I am also facing similar issue. Mostly looks like this is because of dictionary in the labels i guess. Did anyone tried to solve this issue ?
Same issue. Have anyone solved it pls?
I have same problem. I noticed some of the labels are not string type. After converting all the labels to string type. It worked for me
Make sure all your inputs are string type
I have the same issue with a custom dataset. Everything is a string, however some of the 'content' values are stringified jsons, could that be an issue?

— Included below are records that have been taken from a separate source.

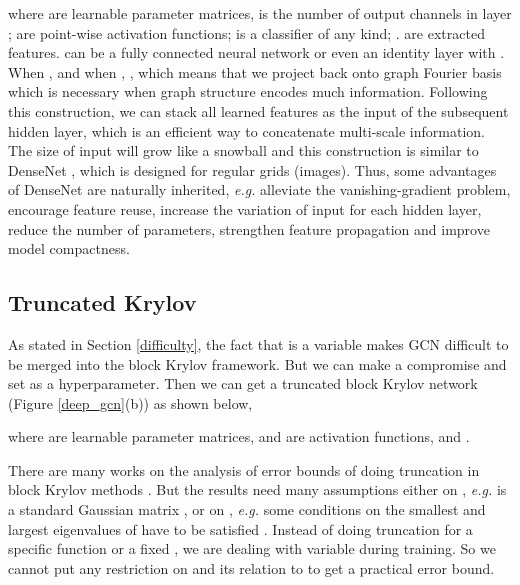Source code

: \documentclass{article}
\newcommand\eg{\textit{e.g.}}
\begin{document}
where  are learnable parameter matrices,  is the number of output channels in layer ;  are point-wise activation functions;  is a classifier of any kind; .  are extracted features.  can be a fully connected neural network or even an identity layer with . When ,  and when , , which means that we project  back onto graph Fourier basis which is necessary when graph structure encodes much information. Following this construction, we can stack all learned features as the input of the subsequent hidden layer, which is an efficient way to concatenate multi-scale information. The size of input will grow like a snowball and this construction is similar to DenseNet \cite{huang2017densely}, which is designed for regular grids (images). Thus, some advantages of DenseNet are naturally inherited, \eg{} alleviate the vanishing-gradient problem, encourage feature reuse, increase the variation of input for each hidden layer, reduce the number of parameters, strengthen feature propagation and improve model compactness.

\subsection{Truncated Krylov}

As stated in Section \ref{difficulty}, the fact that  is a variable makes GCN difficult to be merged into the block Krylov framework. But we can make a compromise and set  as a hyperparameter. Then we can get a truncated block Krylov network (Figure \ref{deep_gcn}(b)) as shown below,

where  are learnable parameter matrices,  and  are activation functions, and .

There are many works on the analysis of error bounds of doing truncation in block Krylov methods \cite{frommer2017block}. But the results need many assumptions either on , \eg{}  is a standard Gaussian matrix \cite{ wang2015improved}, or on  , \eg{} some conditions on the smallest and largest eigenvalues of   have to be satisfied \cite{musco2018stability}. Instead of doing truncation for a specific function or a fixed , we are dealing with variable  during training. So we cannot put any restriction on  and its relation to  to get a practical error bound.

\begin{figure*}[htbp]
\centering
{}}
\hfill
\subfloat[Truncated Block Krylov]{
\captionsetup{justification = centering}
\texttt{[image: \{fig\_truncated\_krylov]}.pdf}}
\caption{Deep GCN Architectures}
\label{deep_gcn}
\end{figure*}
\end{document}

I have the same issue with a custom dataset. And I am sure that everything is string type. but still meet the same error.
I have the same issue with a custom dataset. And I am sure that everything is string type. but still meet the same error.
I met the same issue and it turns out that I didn't add question_id to the data.